The phone call itself is quid pro quo.  The quid is military assistance.  Now at that point was already being held up in exchange for the quo which is the investigations into Biden and the DNC.  But OK, all right, Lindsey Graham says not good enough.  You want something outside the phone call so here`s what we got.

Number two, the top U.S. diplomat in Ukraine, a guy named Bill Taylor text messages of Trump appointee U.S. Ambassador to the E.U. Gordon Sondland who was a Trump donor and is up to these elbows in the shadow foreign policy.  And Taylor messages him, "Are we now saying that security assistance and a White House meeting are conditioned on investigations."
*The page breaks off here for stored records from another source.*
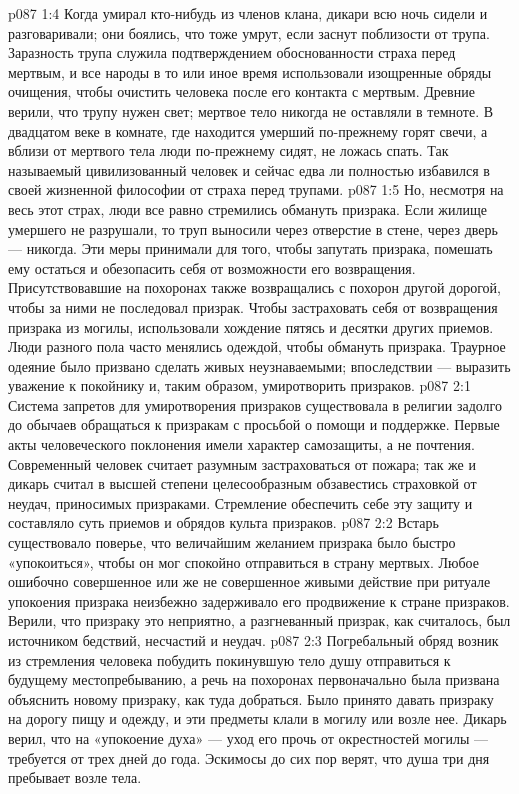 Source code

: \vs p087 1:4 Когда умирал кто\hyp{}нибудь из членов клана, дикари всю ночь сидели и разговаривали; они боялись, что тоже умрут, если заснут поблизости от трупа. Заразность трупа служила подтверждением обоснованности страха перед мертвым, и все народы в то или иное время использовали изощренные обряды очищения, чтобы очистить человека после его контакта с мертвым. Древние верили, что трупу нужен свет; мертвое тело никогда не оставляли в темноте. В двадцатом веке в комнате, где находится умерший по\hyp{}прежнему горят свечи, а вблизи от мертвого тела люди по\hyp{}прежнему сидят, не ложась спать. Так называемый цивилизованный человек и сейчас едва ли полностью избавился в своей жизненной философии от страха перед трупами.
\vs p087 1:5 Но, несмотря на весь этот страх, люди все равно стремились обмануть призрака. Если жилище умершего не разрушали, то труп выносили через отверстие в стене, через дверь --- никогда. Эти меры принимали для того, чтобы запутать призрака, помешать ему остаться и обезопасить себя от возможности его возвращения. Присутствовавшие на похоронах также возвращались с похорон другой дорогой, чтобы за ними не последовал призрак. Чтобы застраховать себя от возвращения призрака из могилы, использовали хождение пятясь и десятки других приемов. Люди разного пола часто менялись одеждой, чтобы обмануть призрака. Траурное одеяние было призвано сделать живых неузнаваемыми; впоследствии --- выразить уважение к покойнику и, таким образом, умиротворить призраков.
\vs p087 2:1 Система запретов для умиротворения призраков существовала в религии задолго до обычаев обращаться к призракам с просьбой о помощи и поддержке. Первые акты человеческого поклонения имели характер самозащиты, а не почтения. Современный человек считает разумным застраховаться от пожара; так же и дикарь считал в высшей степени целесообразным обзавестись страховкой от неудач, приносимых призраками. Стремление обеспечить себе эту защиту и составляло суть приемов и обрядов культа призраков.
\vs p087 2:2 \pc Встарь существовало поверье, что величайшим желанием призрака было быстро «упокоиться», чтобы он мог спокойно отправиться в страну мертвых. Любое ошибочно совершенное или же не совершенное живыми действие при ритуале упокоения призрака неизбежно задерживало его продвижение к стране призраков. Верили, что призраку это неприятно, а разгневанный призрак, как считалось, был источником бедствий, несчастий и неудач.
\vs p087 2:3 Погребальный обряд возник из стремления человека побудить покинувшую тело душу отправиться к будущему местопребыванию, а речь на похоронах первоначально была призвана объяснить новому призраку, как туда добраться. Было принято давать призраку на дорогу пищу и одежду, и эти предметы клали в могилу или возле нее. Дикарь верил, что на «упокоение духа» --- уход его прочь от окрестностей могилы --- требуется от трех дней до года. Эскимосы до сих пор верят, что душа три дня пребывает возле тела.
That word conditions, that`s the quid pro quo right there, right?  And Sondland not wanting to leave a written record of crime, responds "call me."

Number three, last week, same guy Bill Taylor testified before the Impeachment House committee and said that the Trump appointee, same guy Gordon Sondland who`s an amazing character by the way, told him that Ukraine needed to announce investigations, not just start them, they need to announce investigations into the Biden`s in exchange for security assistance.

Here`s the quote.  Ambassador Sondland said, "everything was dependent on such an announcement including security systems."  Dependent, conditions, that`s the quid pro quo.  Everything was dependent on it.

Number four, that might surprise you.  This one is Gordon Sondland the Trump appointee who has said over and over again there is no quid pro quo.  But Republican Senator Ron Johnson told the Wall Street Journal himself on the record to a reporter back when the story was first breaking that Sondland "had described to him a quid pro quo."  That`s right.  The guy who has said there was no quid pro quo had warned a Republican senator there was a quid pro quo.

Number five, keep in mind Gordon Sondland who was at the center of this came and testified and by all accounts, he was somewhat squirrelly.  There was a lot of stuff he didn`t remember.  After he testified, his own lawyer told a reporter that Sondland believed there was a quid pro quo.

OK, so the top U.S. diplomat in Ukraine Bill Taylor says quid pro quo.  The Trump appointee who`s on the other end of that text you`ve changed Gordon Sondland, his lawyer now says yes, there was a quid pro quo.  Both of them are working on the policy from notably different angles but they are not the only people who saw a quid pro quo.

Number six, Fiona Hill, she`s a Trump`s former top Russia aide on the National Security Council.  She reportedly testified that at a White House meeting with Ukrainian officials, they`re in the White House, OK, Gordon Sondland just comes out and proposes a quid pro quo.  And it was so obviously inappropriate the National Security Advisor John Bolton ends the meeting.  He`s like no, you can`t do this.  Get out of here you crazy kids.  And Bolton then referred to what Sondland and Chief of Staff Mick Mulaney we`re cooking up as "a drug deal."

And after that meeting, Sondland takes the Ukrainian officials to side where he tells them according to testimony, a meeting with Trump is conditioned on a public announcement of investigation of the Biden`s.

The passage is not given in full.